Policy & Regulation
Verastem Oncology Initiates Phase 2 Registration-Directed Trial of VS-6766 and Defactinib in Recurrent Low-Grade Serous Ovarian Cancer
30 November 2020 - - US-based biopharmaceutical company Verastem, Inc. (NASDAQ: VSTM) (also known as Verastem Oncology) has initiated a Phase 2 registration-directed clinical trial of VS-6766, its RAF/MEK inhibitor, and defactinib, its FAK inhibitor, in patients with recurrent low-grade serous ovarian cancer (LGSOC), the company said.

The Phase 2 study (GOG3052) is an adaptive two-part multicenter, parallel cohort, randomized, open label trial to evaluate the efficacy and safety of VS-6766 alone and in combination with defactinib in patients with recurrent LGSOC.

The first part of the study will determine the optimal regimen of either VS-6766 monotherapy or in combination with defactinib in patients with recurrent LGSOC randomized 1: 1 in each treatment arm.

The determination of which regimen to take forward into the expansion phase of the trial will be made based on objective response rate data.

The expansion phase of the study will examine efficacy and safety parameters of the regimen selected. Trial enrollment is underway in the United States with European sites to follow.

The company previously announced its successful meeting with the Food and Drug Administration in 3Q20 and the FDA's support of the company's development strategy and adaptive trial design for LGSOC.

The launch of the trial follows the recent results of two clinical trials led by Professor Udai Banerji, Deputy director of Drug Development at The Institute of Cancer Research, London, and The Royal Marsden NHS Foundation Trust.

The first, a Phase 1 trial published in The Lancet Oncology, showed that VS-6766 could be effective against a range of KRAS-mutated tumor types, including lung and gynecological cancers.

The second, a Phase 1/2 trial presented at the American Association for Cancer Research annual meeting 2020, showed the combination of a RAF/MEK and FAK inhibitor could be beneficial for patients with KRAS mutant LGSOC.

Low-grade serous ovarian cancer (LGSOC) is a recurrent, chemotherapy-resistant cancer with a high mortality rate.2 It comprises 5-10% of serous ovarian cancers and 6-8% of all ovarian cancers.

There are an estimated 6,000 patients in the US and 80,000 worldwide living with this disease.5 LGSOC is most often diagnosed in women between the ages of 45-55 years.

LGSOC has a median survival of approximately 10 years,2 with 85% of patients experiencing recurrence6 and enduring severe pain and complications as the disease progresses.

Chemotherapy is the standard of care for this disease.

VS-6766 is an oral small molecule inhibitor of the RAF/MEK signaling pathway. In contrast to other MEK inhibitors in development, VS-6766 blocks both MEK kinase activity and the ability of RAF to phosphorylate MEK.

This unique mechanism allows VS-6766 to block MEK signaling without the compensatory activation of MEK that appears to limit the efficacy of other inhibitors.

Defactinib (VS-6063) is an oral small molecule inhibitor of FAK and PYK2 that is currently being evaluated as a potential combination therapy for various solid tumors.
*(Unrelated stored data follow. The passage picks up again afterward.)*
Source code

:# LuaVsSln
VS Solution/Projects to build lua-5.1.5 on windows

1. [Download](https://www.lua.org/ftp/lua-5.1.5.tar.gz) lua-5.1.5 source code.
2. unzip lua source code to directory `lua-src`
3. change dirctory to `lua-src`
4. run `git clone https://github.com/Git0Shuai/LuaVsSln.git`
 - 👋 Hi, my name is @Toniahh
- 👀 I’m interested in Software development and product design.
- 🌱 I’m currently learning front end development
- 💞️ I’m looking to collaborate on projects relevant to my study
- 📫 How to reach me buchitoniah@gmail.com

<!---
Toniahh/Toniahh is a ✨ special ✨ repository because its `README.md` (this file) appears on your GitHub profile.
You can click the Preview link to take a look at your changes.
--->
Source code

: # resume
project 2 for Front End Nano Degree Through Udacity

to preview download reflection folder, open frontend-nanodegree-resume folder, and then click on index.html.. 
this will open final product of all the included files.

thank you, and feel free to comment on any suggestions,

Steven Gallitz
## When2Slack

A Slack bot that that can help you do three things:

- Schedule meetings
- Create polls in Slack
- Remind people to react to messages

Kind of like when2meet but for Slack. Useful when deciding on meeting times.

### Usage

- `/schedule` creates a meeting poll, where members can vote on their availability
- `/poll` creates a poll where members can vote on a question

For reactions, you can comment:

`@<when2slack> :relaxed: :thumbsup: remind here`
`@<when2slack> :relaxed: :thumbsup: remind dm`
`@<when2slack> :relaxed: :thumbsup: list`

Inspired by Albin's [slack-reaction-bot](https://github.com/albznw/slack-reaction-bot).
The company has received Orphan Drug designation for defactinib in ovarian cancer in the US, EU and Australia.

Preclinical research by Verastem Oncology scientists and collaborators at world-renowned research institutions has described the effect of FAK inhibition to enhance immune response by decreasing immuno-suppressive cells, increasing cytotoxic T cells, and reducing stromal density, which allows tumor-killing immune cells to enter the tumor.

RAS mutant tumors are present in ~30% of all human cancers, have historically presented a difficult treatment challenge and are often associated with significantly worse prognosis.

Challenges associated with identifying new treatment options for these types of cancers include resistance to single agents, identifying tolerable combination regimens with MEK inhibitors and new RAS inhibitors in development addressing only a minority of all RAS mutated cancers.

The combination of VS-6766 and defactinib has been found to be clinically active in patients with KRAS mutant tumors.

In an ongoing investigator-initiated Phase 1/2 FRAME study, the combination of VS-6766 and defactinib is being evaluated in patients with LGSOC, KRAS mutant NSCLC and colorectal cancer.

Updated data from this study presented at the 2nd Annual RAS-Targeted Drug Development Summit in September 2020 demonstrated a 56% overall response rate and long duration of therapy among patients with KRAS-G12 mt LGSOC.

Based on an observation of higher response rates seen in NSCLC patients with KRAS-G12V mutations in the study, Verastem will also be further exploring the role of VS-6766 and defactinib in KRAS-G12V NSCLC.

The FRAME study was expanded in August 2020 to include new cohorts in pancreatic cancer, KRAS mutant endometrial cancer and KRAS-G12V NSCLC.